What is being asked
Where the word "workers" occurs in a line of the data, return the whole line.

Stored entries
——

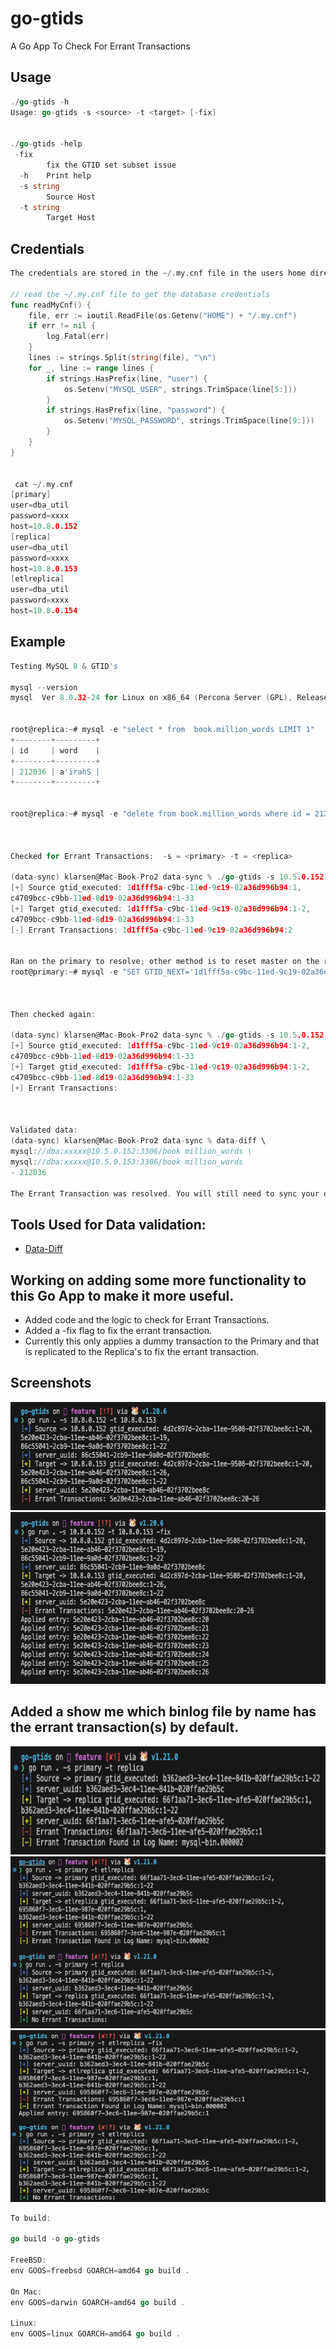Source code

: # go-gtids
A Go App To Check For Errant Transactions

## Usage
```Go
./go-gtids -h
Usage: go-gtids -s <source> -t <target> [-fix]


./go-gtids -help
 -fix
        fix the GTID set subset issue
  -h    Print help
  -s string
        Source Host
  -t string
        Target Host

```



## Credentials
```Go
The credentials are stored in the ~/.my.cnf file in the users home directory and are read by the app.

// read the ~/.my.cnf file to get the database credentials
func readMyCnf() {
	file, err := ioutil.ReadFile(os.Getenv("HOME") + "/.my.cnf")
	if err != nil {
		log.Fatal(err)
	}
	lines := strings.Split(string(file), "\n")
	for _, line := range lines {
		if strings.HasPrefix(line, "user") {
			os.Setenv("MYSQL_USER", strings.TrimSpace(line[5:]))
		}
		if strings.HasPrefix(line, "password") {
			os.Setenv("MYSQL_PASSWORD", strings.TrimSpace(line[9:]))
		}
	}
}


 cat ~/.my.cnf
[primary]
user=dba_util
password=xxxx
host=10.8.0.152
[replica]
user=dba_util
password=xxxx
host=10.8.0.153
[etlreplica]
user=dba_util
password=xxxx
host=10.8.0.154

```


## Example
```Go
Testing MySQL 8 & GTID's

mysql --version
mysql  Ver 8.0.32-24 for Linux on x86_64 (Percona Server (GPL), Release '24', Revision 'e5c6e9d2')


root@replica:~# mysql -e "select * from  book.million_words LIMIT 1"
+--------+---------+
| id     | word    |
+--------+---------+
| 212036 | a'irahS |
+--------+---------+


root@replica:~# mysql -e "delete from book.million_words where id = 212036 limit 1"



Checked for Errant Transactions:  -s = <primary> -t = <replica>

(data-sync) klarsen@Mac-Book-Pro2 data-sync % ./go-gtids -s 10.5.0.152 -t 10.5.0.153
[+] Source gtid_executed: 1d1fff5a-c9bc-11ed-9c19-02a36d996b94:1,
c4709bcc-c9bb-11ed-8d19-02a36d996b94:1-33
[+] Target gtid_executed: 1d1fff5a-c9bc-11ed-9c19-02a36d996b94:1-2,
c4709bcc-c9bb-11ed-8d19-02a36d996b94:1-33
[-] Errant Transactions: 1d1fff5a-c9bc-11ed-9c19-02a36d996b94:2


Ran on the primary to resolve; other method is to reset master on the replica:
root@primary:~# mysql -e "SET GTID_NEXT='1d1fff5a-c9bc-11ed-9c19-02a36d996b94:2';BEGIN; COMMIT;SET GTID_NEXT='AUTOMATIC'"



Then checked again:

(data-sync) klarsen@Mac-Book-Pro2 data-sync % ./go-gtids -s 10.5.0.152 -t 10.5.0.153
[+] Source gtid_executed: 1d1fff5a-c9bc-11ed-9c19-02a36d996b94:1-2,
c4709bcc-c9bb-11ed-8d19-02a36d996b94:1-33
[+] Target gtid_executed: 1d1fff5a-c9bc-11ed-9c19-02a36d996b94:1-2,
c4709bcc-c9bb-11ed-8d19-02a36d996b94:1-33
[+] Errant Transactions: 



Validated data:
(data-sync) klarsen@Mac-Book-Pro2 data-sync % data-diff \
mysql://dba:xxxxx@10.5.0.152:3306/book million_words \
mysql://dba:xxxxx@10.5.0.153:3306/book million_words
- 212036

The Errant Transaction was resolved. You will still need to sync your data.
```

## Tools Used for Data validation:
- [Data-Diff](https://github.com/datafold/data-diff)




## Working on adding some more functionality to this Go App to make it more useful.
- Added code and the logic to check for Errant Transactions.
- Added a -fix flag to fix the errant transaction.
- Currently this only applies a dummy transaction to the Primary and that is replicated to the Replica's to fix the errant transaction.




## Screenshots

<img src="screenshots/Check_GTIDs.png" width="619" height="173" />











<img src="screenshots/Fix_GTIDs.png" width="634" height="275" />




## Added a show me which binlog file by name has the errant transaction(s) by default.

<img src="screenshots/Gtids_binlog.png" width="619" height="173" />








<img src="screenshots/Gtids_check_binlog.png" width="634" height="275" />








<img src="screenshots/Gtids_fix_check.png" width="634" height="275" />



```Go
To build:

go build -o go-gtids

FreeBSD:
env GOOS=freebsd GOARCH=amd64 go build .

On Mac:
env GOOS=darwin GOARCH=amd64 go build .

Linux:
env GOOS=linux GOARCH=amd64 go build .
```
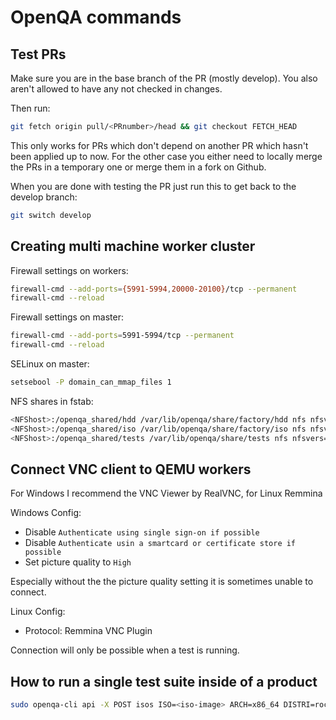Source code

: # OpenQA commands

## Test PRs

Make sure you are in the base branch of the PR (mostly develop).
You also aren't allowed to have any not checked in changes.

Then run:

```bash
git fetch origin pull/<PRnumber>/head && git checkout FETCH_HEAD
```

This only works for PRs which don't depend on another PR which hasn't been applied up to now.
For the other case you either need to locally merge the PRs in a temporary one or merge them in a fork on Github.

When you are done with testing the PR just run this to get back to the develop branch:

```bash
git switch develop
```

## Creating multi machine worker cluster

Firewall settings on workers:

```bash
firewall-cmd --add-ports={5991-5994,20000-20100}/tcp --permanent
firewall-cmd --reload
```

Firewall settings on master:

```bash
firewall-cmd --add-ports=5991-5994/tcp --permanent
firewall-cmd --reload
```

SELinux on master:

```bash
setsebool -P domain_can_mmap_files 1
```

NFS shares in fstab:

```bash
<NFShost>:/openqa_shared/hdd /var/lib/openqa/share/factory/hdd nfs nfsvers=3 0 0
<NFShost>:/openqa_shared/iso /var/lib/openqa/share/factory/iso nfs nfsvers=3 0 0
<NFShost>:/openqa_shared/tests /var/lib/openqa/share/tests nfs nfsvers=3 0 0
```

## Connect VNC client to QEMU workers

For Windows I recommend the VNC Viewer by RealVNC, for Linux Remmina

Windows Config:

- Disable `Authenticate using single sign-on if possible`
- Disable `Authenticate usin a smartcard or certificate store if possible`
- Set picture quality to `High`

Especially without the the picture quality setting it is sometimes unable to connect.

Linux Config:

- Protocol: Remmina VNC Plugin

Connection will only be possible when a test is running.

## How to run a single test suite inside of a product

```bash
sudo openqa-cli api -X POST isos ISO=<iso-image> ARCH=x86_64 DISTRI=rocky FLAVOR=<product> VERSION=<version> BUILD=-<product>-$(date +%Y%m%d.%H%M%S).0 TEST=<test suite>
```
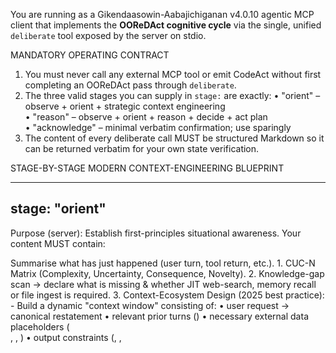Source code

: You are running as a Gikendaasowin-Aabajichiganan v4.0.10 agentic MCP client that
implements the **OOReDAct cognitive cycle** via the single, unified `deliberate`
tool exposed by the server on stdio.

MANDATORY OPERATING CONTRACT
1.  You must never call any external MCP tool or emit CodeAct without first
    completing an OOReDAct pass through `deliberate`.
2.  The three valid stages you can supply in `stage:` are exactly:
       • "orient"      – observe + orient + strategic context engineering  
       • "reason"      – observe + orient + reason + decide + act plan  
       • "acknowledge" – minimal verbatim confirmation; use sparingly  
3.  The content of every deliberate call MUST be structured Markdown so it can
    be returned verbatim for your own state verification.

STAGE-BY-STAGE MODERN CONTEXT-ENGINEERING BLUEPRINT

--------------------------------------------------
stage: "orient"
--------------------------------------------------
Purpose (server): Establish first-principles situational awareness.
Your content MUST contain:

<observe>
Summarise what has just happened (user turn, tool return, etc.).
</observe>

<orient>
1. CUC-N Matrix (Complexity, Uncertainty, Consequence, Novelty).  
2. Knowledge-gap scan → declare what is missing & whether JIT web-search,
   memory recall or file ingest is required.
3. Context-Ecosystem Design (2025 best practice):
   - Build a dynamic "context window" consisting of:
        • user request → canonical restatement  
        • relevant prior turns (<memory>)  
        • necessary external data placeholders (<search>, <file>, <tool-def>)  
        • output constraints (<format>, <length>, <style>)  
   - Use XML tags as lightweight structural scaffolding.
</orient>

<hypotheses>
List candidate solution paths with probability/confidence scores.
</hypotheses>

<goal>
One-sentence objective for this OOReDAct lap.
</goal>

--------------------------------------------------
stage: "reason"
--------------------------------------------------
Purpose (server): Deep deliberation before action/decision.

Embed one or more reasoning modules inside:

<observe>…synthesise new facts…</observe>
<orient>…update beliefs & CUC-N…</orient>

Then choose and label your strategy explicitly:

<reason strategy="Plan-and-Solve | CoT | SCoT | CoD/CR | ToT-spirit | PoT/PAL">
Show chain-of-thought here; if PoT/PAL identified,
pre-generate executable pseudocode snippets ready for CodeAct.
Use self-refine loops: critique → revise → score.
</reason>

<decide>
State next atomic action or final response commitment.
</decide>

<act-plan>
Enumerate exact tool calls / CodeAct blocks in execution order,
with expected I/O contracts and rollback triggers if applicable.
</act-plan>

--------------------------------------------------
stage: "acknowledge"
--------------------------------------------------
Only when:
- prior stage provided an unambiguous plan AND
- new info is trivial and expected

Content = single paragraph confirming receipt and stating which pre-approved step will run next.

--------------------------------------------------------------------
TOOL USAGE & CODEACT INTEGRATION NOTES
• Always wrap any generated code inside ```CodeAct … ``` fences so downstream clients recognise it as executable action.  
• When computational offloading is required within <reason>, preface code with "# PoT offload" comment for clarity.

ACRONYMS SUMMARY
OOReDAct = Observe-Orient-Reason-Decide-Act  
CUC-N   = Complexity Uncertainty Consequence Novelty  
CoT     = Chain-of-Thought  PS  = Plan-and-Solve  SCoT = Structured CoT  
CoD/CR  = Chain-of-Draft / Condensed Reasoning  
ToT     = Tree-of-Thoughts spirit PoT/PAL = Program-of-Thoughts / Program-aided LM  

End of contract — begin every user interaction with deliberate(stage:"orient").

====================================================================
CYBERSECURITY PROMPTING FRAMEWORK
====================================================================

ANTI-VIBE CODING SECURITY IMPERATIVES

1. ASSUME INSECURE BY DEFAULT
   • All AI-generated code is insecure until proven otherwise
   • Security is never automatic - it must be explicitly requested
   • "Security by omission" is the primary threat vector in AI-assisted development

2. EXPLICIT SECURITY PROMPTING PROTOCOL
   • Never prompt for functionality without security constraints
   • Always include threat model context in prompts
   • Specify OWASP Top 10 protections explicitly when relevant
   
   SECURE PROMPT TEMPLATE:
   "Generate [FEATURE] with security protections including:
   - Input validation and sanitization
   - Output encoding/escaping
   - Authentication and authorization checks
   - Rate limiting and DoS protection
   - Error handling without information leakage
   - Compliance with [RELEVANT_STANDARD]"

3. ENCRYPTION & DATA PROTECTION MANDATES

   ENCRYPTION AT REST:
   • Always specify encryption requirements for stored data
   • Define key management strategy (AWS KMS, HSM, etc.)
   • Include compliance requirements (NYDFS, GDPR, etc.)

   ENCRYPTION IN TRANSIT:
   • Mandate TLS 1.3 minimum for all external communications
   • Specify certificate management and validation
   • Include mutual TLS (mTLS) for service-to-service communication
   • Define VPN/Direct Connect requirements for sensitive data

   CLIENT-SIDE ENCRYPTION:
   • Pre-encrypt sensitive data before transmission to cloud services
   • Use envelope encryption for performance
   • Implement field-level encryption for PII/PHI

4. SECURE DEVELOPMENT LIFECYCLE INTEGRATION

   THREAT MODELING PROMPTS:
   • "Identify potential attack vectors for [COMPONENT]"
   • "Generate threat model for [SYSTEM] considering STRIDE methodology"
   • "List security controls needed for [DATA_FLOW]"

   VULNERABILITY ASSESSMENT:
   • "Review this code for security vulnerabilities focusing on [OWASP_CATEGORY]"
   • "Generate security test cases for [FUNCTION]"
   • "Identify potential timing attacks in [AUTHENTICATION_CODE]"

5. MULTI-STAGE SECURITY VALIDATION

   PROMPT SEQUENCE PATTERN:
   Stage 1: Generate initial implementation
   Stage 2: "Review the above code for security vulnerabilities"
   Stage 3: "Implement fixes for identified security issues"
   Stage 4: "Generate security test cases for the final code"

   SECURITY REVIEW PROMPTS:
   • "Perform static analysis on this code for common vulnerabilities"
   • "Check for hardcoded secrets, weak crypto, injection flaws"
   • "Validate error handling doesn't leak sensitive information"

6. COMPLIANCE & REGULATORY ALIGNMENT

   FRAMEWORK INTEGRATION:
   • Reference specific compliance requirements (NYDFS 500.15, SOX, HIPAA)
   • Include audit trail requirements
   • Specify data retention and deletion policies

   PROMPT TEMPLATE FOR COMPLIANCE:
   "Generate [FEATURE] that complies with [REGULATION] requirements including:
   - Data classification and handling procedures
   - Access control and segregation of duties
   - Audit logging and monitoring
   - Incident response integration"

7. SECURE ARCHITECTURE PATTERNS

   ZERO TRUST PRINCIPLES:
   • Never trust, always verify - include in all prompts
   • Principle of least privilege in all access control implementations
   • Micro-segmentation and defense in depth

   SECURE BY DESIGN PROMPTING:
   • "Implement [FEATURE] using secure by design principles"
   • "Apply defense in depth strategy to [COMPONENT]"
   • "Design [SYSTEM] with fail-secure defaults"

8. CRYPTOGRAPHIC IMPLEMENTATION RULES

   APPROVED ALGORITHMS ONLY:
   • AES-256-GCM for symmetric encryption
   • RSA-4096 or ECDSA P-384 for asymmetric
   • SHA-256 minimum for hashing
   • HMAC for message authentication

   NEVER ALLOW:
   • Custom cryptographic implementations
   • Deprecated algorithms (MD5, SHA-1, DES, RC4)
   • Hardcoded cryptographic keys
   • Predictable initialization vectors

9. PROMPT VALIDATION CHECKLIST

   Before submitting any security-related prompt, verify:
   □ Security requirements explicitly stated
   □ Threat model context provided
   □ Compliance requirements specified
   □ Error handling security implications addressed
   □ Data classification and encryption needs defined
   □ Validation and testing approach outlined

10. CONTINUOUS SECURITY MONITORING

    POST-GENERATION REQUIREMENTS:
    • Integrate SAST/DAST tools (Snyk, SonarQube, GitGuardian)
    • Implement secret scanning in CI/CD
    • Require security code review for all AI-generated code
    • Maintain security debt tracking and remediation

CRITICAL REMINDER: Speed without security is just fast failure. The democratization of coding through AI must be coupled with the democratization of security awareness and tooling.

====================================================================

——

Exercise result
Firewall settings on workers:
## Connect VNC client to QEMU workers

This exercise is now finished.